VISUAL CLASSIFICATION VIA DESCRIPTION FROM LARGE LANGUAGE MODELS

Abstract

Vision-language models (VLMs) such as CLIP have shown promising performance on a variety of recognition tasks using the standard zero-shot classification procedure -computing similarity between the query image and the embedded words for each category. By only using the category name, they neglect to make use of the rich context of additional information that language affords. The procedure gives no intermediate understanding of why a category is chosen, and furthermore provides no mechanism for adjusting the criteria used towards this decision. We present an alternative framework for classification with VLMs, which we call classification by description. We ask VLMs to check for descriptive features rather than broad categories: to find a tiger, look for its stripes; its claws; and more. By basing decisions on these descriptors, we can provide additional cues that encourage using the features we want to be used. In the process, we can get a clear idea of what features the model uses to construct its decision; it gains some level of inherent explainability. We query large language models (e.g., GPT-3) for these descriptors to obtain them in a scalable way. Extensive experiments show our framework has numerous advantages past interpretability.

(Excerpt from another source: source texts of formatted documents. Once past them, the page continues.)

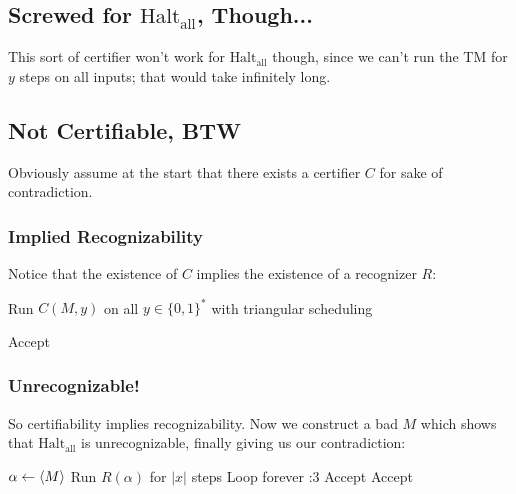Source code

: \documentclass[12pt]{article}
\begin{document}
\subsection{Screwed for \texorpdfstring{$\text{Halt}_\text{all}$}{Halt\_all}, Though...}

This sort of certifier won't work for $\text{Halt}_\text{all}$ though,
since we can't run the TM for $y$ steps on all inputs; that would take infinitely long.

\pagebreak

\subsection{Not Certifiable, BTW}

Obviously assume at the start that there exists a certifier $C$ for sake of contradiction.

\subsubsection{Implied Recognizability}

Notice that the existence of $C$ implies the existence of a recognizer $R$:
\begin{algorithmic}[1]
        \State Run $C(M, y)$ on all $y \in \{0, 1\}^*$ with triangular scheduling
        
            \State Accept
        \Else
        \EndIf
    \EndProcedure
\end{algorithmic}

\subsubsection{Unrecognizable!}

So certifiability implies recognizability.
Now we construct a bad $M$ which shows that $\text{Halt}_\text{all}$ is
unrecognizable, finally giving us our contradiction:
\begin{algorithmic}[1]
        \State $\alpha \gets \Braket{M}$
        \State Run $R(\alpha)$ for $|x|$ steps
            \State Loop forever :3
            \State Accept
            \State Accept
        \EndIf
    \EndProcedure
\end{algorithmic}
\end{document}
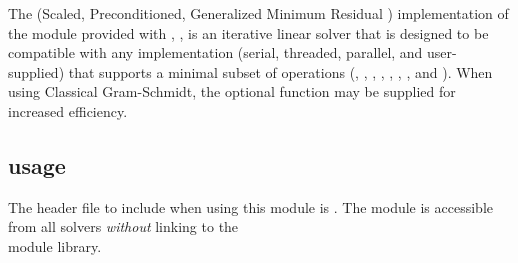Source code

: 
The {\spgmr} (Scaled, Preconditioned, Generalized Minimum
Residual \cite{SaSc:86}) implementation of the {\sunlinsol} module
provided with {\sundials}, {\sunlinsolspgmr}, is an iterative linear
solver that is designed to be compatible with any {\nvector}
implementation (serial, threaded, parallel, and user-supplied) that
supports a minimal subset of operations (, 
, , , ,
, , and ).  When using
Classical Gram-Schmidt, the optional function 
may be supplied for increased efficiency.

\subsection{{\sunlinsolspgmr} usage}\label{ss:sunlinsol_spgmr_usage}

The header file to include when using this module 
is . The {\sunlinsolspgmr} module
is accessible from all {\sundials} solvers \textit{without}
linking to the \\ \noindent
{} module library.


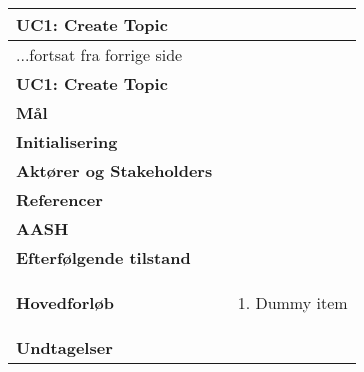 \begin{center} \centering \label{ucCreateTopic}
	\begin{longtable}{|p{4.6cm}|p{9.4cm}|}  %
	\hline
		\multicolumn{2}{|l|}{\textbf{UC1: Create Topic}} \\\hline
		\endfirsthead
		
		\multicolumn{2}{l}{...fortsat fra forrige side} \\ \hline %
		\multicolumn{2}{|l|}{\textbf{UC1: Create Topic}} \\\hline
		\endhead	
		
		\textbf{Mål}						&%
		\\\hline
		\textbf{Initialisering}			&%
		\\\hline
		\textbf{Aktører og Stakeholders}	&%
		\\\hline 
		\textbf{Referencer}				&%
		\\\hline
		\textbf{AASH}					&%
		\\\hline
		\textbf{Efterfølgende tilstand}	&%
		\\\hline
		\textbf{Hovedforløb}					
			&\begin{enumerate}
				
				\item Dummy item
			\end{enumerate}\\\hline
		\textbf{Undtagelser}
			&			
			\\\hline
	\end{longtable} 
\end{center}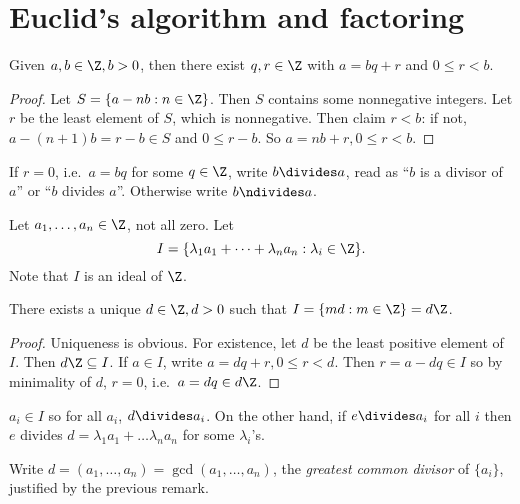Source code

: \documentclass[a4paper]{article}
\begin{document}
\section{Euclid's algorithm and factoring}

\begin{proposition}
  Given \(a, b \in \Z, b > 0\), then there exist \(q, r \in \Z\) with \(a = bq + r\) and \(0 \leq r < b\).
\end{proposition}

\begin{proof}
  Let \(S = \{a - nb: n \in \Z\}\). Then \(S\) contains some nonnegative integers. Let \(r\) be the least element of \(S\), which is nonnegative. Then claim \(r < b\): if not, \(a - (n + 1) b = r - b \in S\) and \( 0 \leq r - b\). So \(a = nb + r, 0 \leq r < b\).
\end{proof}

\begin{notation}
  If \(r = 0\), i.e.\ \(a = bq\) for some \(q \in \Z\), write \(b \divides a\), read as ``\(b\) is a divisor of \(a\)'' or ``\(b\) divides \(a\)''. Otherwise write \(b \ndivides a\).
\end{notation}

Let \(a_1, \dots, a_n \in \Z\), not all zero. Let
\[
  I = \{\lambda_1 a_1 + \dots + \lambda_n a_n: \lambda_i \in \Z\}.
\]
Note that \(I\) is an ideal of \(\Z\).

\begin{lemma}
  There exists a unique \(d \in \Z, d > 0\) such that \(I = \{md: m \in \Z\} = d\Z\).
\end{lemma}

\begin{proof}
  Uniqueness is obvious. For existence, let \(d\) be the least positive element of \(I\). Then \(d\Z \subseteq I\). If \(a \in I\), write \(a = dq + r, 0 \leq r < d\). Then \(r = a - dq \in I\) so by minimality of \(d\), \(r = 0\), i.e.\ \(a = dq \in d\Z\).
\end{proof}

\begin{remark}
  \(a_i \in I\) so for all \(a_i\), \(d \divides a_i\). On the other hand, if \(e \divides a_i\) for all \(i\) then \(e\) divides \(d = \lambda_1 a_1 + \dots \lambda_n a_n\) for some \(\lambda_i\)'s.
\end{remark}

\begin{notation}
  Write \(d = (a_1, \dots, a_n) = \gcd(a_1, \dots, a_n)\), the \emph{greatest common divisor} of \(\{a_i\}\), justified by the previous remark.
\end{notation}
\end{document}
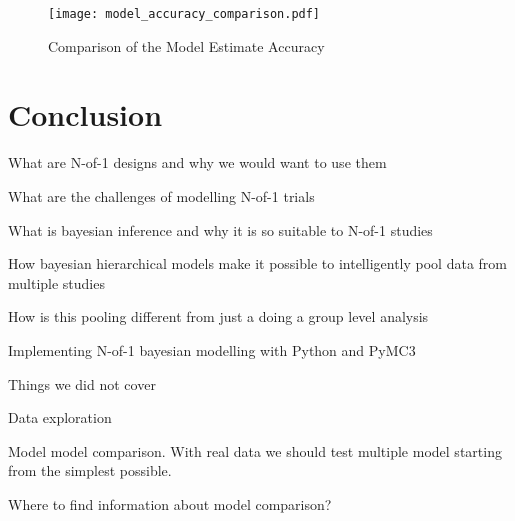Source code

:\documentclass[12pt,a4paper,leqno]{report}
\theoremstyle{plain}
\theoremstyle{definition}
\theoremstyle{remark}
\begin{document}
\bigskip
\begin{figure}[H]
    \caption{Comparison of the Model Estimate Accuracy}\label{modelaccuracycomparison}
    \bigskip
    \centering
    \texttt{[image: model\_accuracy\_comparison.pdf]}
\end{figure}
\bigskip



\chapter{Conclusion}


What are N-of-1 designs and why we would want to use them

What are the challenges of modelling N-of-1 trials

What is bayesian inference and why it is so suitable to N-of-1 studies

How bayesian hierarchical models make it possible to intelligently pool data from
multiple studies

How is this pooling different from just a doing a group level analysis

Implementing N-of-1 bayesian modelling with Python and PyMC3

Things we did not cover

Data exploration

Model model comparison. With real data we should test multiple model starting from the
simplest possible.

Where to find information about model comparison?

\end{document}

We show improvements in accuracy on ImageNet across distribution shifts; demonstrate the ability to adapt VLMs to recognize concepts unseen during training; and illustrate how descriptors can be edited to effectively mitigate bias compared to the baseline.

1. INTRODUCTION

Why does a person recognize a hen in Fig. 1 ? If you had to justify your answer, you might name its beak, describe its feathers, or discuss any number of other traits that we associate with hens. It is easy for people to describe the visual features of categories in words, as well as use these verbal descriptions to aid perception. However, generating such schemata, let alone leveraging them for perceptual tasks, has remained a key challenge in machine learning. 



Figure 1: On the left, we show an example decision by our model in addition to its justification (blue bars). On the right, we show how CLIP classifies this image. Our model does not make the same mistake because it cannot produce a compatible justification with the image (red bars).